Looking Back
Thirteenth Sunday of the Year. Fr Mark Edney preaches on Jesus’ replies to some would-be disciples.
Today’s Gospel ends with Jesus’ warning that ‘no one who looks back is fit for the kingdom of God’.
Human thought and literature is full of similar warnings against ‘looking back’. The ancient Greeks told the story of how Orpheus went to the Underworld to seek his dead wife, Eurydice, whom he felt had been taken before her time. He was allowed to bring her back with him to the world of the living on condition that he would not gaze upon her until they reached the ‘upper air’. Famously, he looked back and in a flash Eurydice had vanished from his sight.
In the Old Testament, the Lord warns Lot, the son of Abraham, to flee with his wife and children from the city of Sodom and not to turn their faces toward the destruction about to be wrought. We’re told, however, that the ‘wife of Lot looked back, and was turned into a pillar of salt'(Gen 19:26).
Looking back leads either to the evaporation of what you most desire or your being turned into something as hard as stone. Neither is fit for the kingdom of God.
Jesus’ words of warning are both solemn and imperative. Not surprisingly. Twice we’re told in today’s reading that he ‘set his face toward Jerusalem’. He had, in other words, to steel himself for the fate that awaited him in the city that killed her prophets. How tempted he must have been to turn back, to flee from the destruction not behind him, but still ahead of him.
Looking back is sometimes people’s solution to the fear they experience by looking ahead. Christians, however, must steel themselves for what’s coming rather than bury themselves in what’s been. Jesus says:
Leave the dead to bury their dead.
The past can be a refuge only because it is easily manipulated by our present desires. We imagine we have a certain control over it. The kind of control that the two disciples in the Gospel try to exercise – the control of time. ‘Let me do this first, then I’ll join you,’ they say to Jesus. Like Orpheus had once done with the gods, these would-be disciples here try to bargain with Jesus about time. What is their attitude if not the ancient equivalent of our diary-driven lives? Each of us bargaining our time.
‘Diary’ in French is agenda and it’s our own agendas that so often make us unfit for the kingdom of God. We want to be part of it, we pray for it to come, but only when we’re ready for it and only when we have the time for it. Jesus, who has no agenda but God’s, is not bargaining or controlling. His face already set toward Jerusalem, he knows he hasn’t time.
When the British playwright, John Osborne, published his famous play, Look Back in Anger, he launched a whole generation of ‘angry young men’. Osborne was not looking for that which we had once come to believe the young desired – to be unshackled from the constraints of the past and set free for the future.
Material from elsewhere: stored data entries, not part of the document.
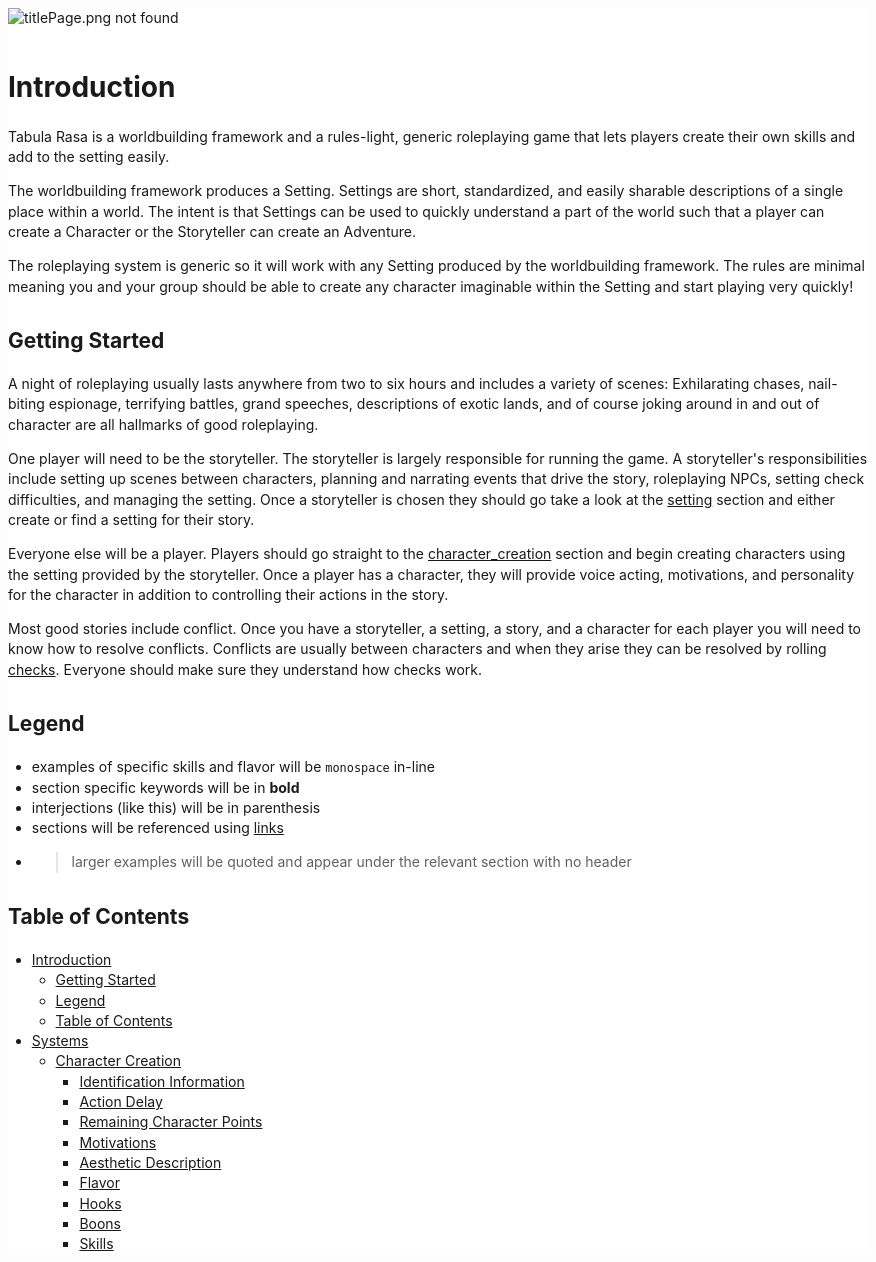
![titlePage.png not found](titlePage.png "Title Page")

# Introduction
Tabula Rasa is a worldbuilding framework and a rules-light, generic roleplaying game that lets players create their own skills and add to the setting easily.

The worldbuilding framework produces a Setting. Settings are short, standardized, and easily sharable descriptions of a single place within a world. The intent is that Settings can be used to quickly understand a part of the world such that a player can create a Character or the Storyteller can create an Adventure.

The roleplaying system is generic so it will work with any Setting produced by the worldbuilding framework. The rules are minimal meaning you and your group should be able to create any character imaginable within the Setting and start playing very quickly!

## Getting Started
A night of roleplaying usually lasts anywhere from two to six hours and includes a variety of scenes: Exhilarating chases, nail-biting espionage, terrifying battles, grand speeches, descriptions of exotic lands, and of course joking around in and out of character are all hallmarks of good roleplaying.

One player will need to be the storyteller. The storyteller is largely responsible for running the game. A storyteller's responsibilities include setting up scenes between characters, planning and narrating events that drive the story, roleplaying NPCs, setting check difficulties, and managing the setting. Once a storyteller is chosen they should go take a look at the [setting](#setting) section and either create or find a setting for their story.

Everyone else will be a player. Players should go straight to the [character_creation](#character-creation) section and begin creating characters using the setting provided by the storyteller. Once a player has a character, they will provide voice acting, motivations, and personality for the character in addition to controlling their actions in the story.

Most good stories include conflict. Once you have a storyteller, a setting, a story, and a character for each player you will need to know how to resolve conflicts. Conflicts are usually between characters and when they arise they can be resolved by rolling [checks](#check). Everyone should make sure they understand how checks work.

## Legend
- examples of specific skills and flavor will be `monospace` in-line
- section specific keywords will be in **bold**
- interjections (like this) will be in parenthesis
- sections will be referenced using [links](#legend)
- > larger examples will be quoted and appear under the relevant section with no header

## Table of Contents


- [Introduction](#introduction)
  - [Getting Started](#getting-started)
  - [Legend](#legend)
  - [Table of Contents](#table-of-contents)
- [Systems](#systems)
  - [Character Creation](#character-creation)
    - [Identification Information](#identification-information)
    - [Action Delay](#action-delay)
    - [Remaining Character Points](#remaining-character-points)
    - [Motivations](#motivations)
    - [Aesthetic Description](#aesthetic-description)
    - [Flavor](#flavor)
    - [Hooks](#hooks)
    - [Boons](#boons)
    - [Skills](#skills)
No, he was angry precisely because so much of the past as he imagined it to have been was simply no longer to be.
Looking back for Osborne, as for the generation that followed him, was a source of anger because what he wanted to see had long since died. People often wish to relive history as if it hadn’t already passed away and thereby fail to live in the present as if it had no future. Christians have sometimes been tempted to do just that with the Gospel message.
Jesus is a young, if not angry, man when he warns us not to look back – perhaps he wasn’t angry because he wasn’t looking back. His time-frame is very different. He ‘set his face toward Jerusalem’. Toward what was to come. It is, after all, that same young man who taught us to pray daily, ‘thy kingdom come’. That kingdom is not behind us. It is ahead of us still. And we will not be fit for it if we spend our time looking back in the past for it.